Of course, it doesn’t hurt to watch TED talks or inspirational videos others teach, but you should start by leveraging the resources in your environment.
2. Suppose A Lesson Taught Is Lesson Learned
We all know there is a difference between giving a presentation and teaching. But how can we achieve the latter even more? The answer is in Blunder 7, which you’re about to read, but a good first step is to not assume you understand what you’re trying to say ( or expect enthusiastically).
3. Do Not Judge Relevance
Establishing relevance does not mean filling the lecture with analogies to the interests of every student in the class. Not only does it take forever, but it’s also counterproductive. Determining relevance requires a little creativity. It can take the form of a lecture, homework, or selected text. But that’s the big picture, not the details. Whether to allow or forbid the use of cell phones in class is the difference between subject and motivation, the decision to teach The Catcher in the Rye or Oscar his wow’s short wondrous life.
4. Teaching without empathy
I’m not talking about emotional empathy.
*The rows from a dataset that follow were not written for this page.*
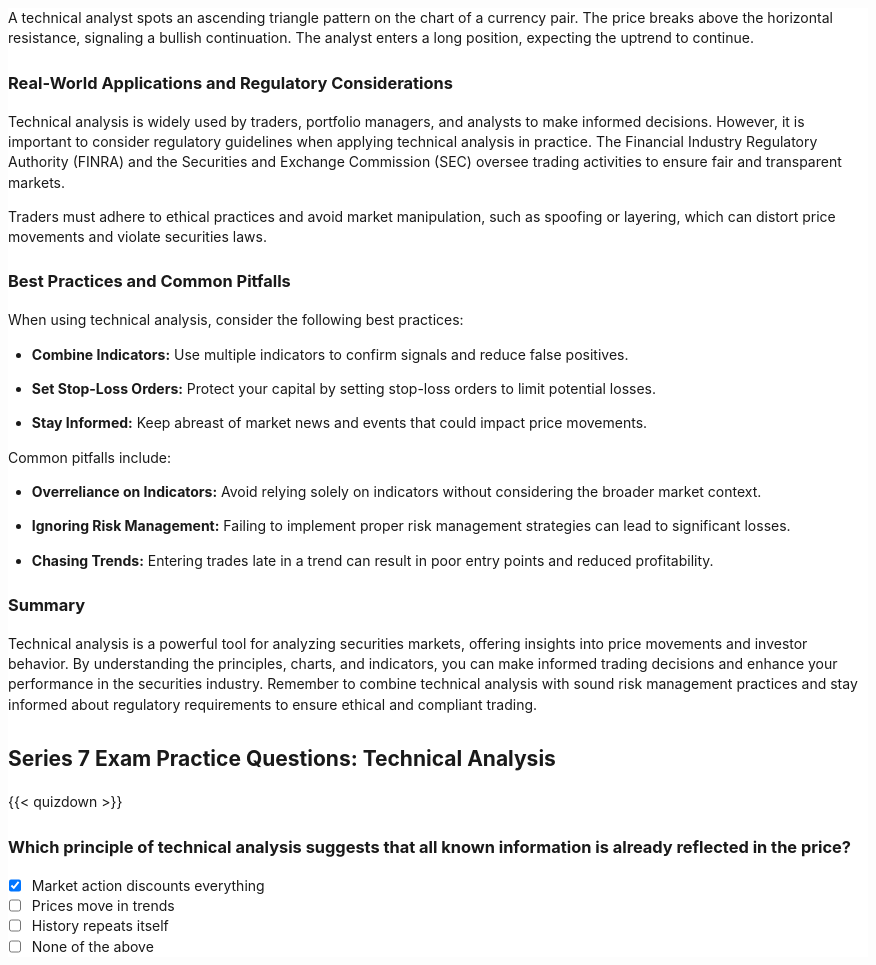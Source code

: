 A technical analyst spots an ascending triangle pattern on the chart of a currency pair. The price breaks above the horizontal resistance, signaling a bullish continuation. The analyst enters a long position, expecting the uptrend to continue.

### Real-World Applications and Regulatory Considerations

Technical analysis is widely used by traders, portfolio managers, and analysts to make informed decisions. However, it is important to consider regulatory guidelines when applying technical analysis in practice. The Financial Industry Regulatory Authority (FINRA) and the Securities and Exchange Commission (SEC) oversee trading activities to ensure fair and transparent markets.

Traders must adhere to ethical practices and avoid market manipulation, such as spoofing or layering, which can distort price movements and violate securities laws.

### Best Practices and Common Pitfalls

When using technical analysis, consider the following best practices:

- **Combine Indicators:** Use multiple indicators to confirm signals and reduce false positives.

- **Set Stop-Loss Orders:** Protect your capital by setting stop-loss orders to limit potential losses.

- **Stay Informed:** Keep abreast of market news and events that could impact price movements.

Common pitfalls include:

- **Overreliance on Indicators:** Avoid relying solely on indicators without considering the broader market context.

- **Ignoring Risk Management:** Failing to implement proper risk management strategies can lead to significant losses.

- **Chasing Trends:** Entering trades late in a trend can result in poor entry points and reduced profitability.

### Summary

Technical analysis is a powerful tool for analyzing securities markets, offering insights into price movements and investor behavior. By understanding the principles, charts, and indicators, you can make informed trading decisions and enhance your performance in the securities industry. Remember to combine technical analysis with sound risk management practices and stay informed about regulatory requirements to ensure ethical and compliant trading.

## Series 7 Exam Practice Questions: Technical Analysis

{{< quizdown >}}

### Which principle of technical analysis suggests that all known information is already reflected in the price?

- [x] Market action discounts everything
- [ ] Prices move in trends
- [ ] History repeats itself
- [ ] None of the above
The ability to put yourself in the student’s shoes and imagine what they want, like, and think (or what they don’t want, hate, and don’t think about). I’m talking about You were once a skeptical, selfish, capricious student. Don’t forget that.
5. Call Volunteers Instantly To Answer Questions
Most of the time, when you do this, few students will bother to think about the problem because they know that someone else will eventually provide the answer. Instead, ask them to write their questions on notecards or a kind of concept card.
Instead, ask students to write down their questions on note cards or concept cards and collect them as exit slips.
According to j Blake Smith This is also a great way to provide a replay before the bell rings.
6. Failure To Diversify Teachings
Variety is the spice of the lesson. It has also been shown to improve learning and memory and to be naturally engaging. Diversifying your teaching means diversifying your students’ learning.
7. Rarely Evaluate
Infrequent assessments encourage cramming, reduce retention, and put a lot of pressure on students and teachers to cover vast amounts of material between rounds of testing. Doing so helps students remember what they’ve learned, become better test takers, and collect weekly feedback on their effectiveness.
8. Set Student Expectations Low
Students generally perform at a level consistent with their performance expectations. This means consciously treating students equally, making our expectations clear and applicable to everyone, and encouraging constant improvement. Understand the difference between a smart student and a motivated student who truly challenges the concept.
Keep your expectations high, but adjust your approach accordingly.
9. Don’t Prepare For Silence
You know that feeling – when you ask a question and get complete silence? Many of us don’t realize that many students don’t share our enthusiasm for the lessons. What’s happening now? We answer the questions, make sarcastic jokes, and move on.
The best way to deal with silence is to not be discouraged. Smile at yourself and move on to show that you are still in control. That way, students will be more comfortable and willing to volunteer next time.
Have you heard of Malcolm Gladwell’s concept of “slicing”? It is the ability to find patterns in events based only on a “thin slice” or narrow window of experience. We rely on this thinking when we need to make an instant decision, ideally a good one, without much information. If you don’t think this way and overload yourself with details and analysis, you can miss precious moments that could have been used as learning opportunities.
11. Do Not Get Acquainted With Students
Getting to know students is often a secondary interest. Whether you know their study preferences (which you probably do), gestures themselves are powerful enough to boost student motivation, self-expression, and achievement.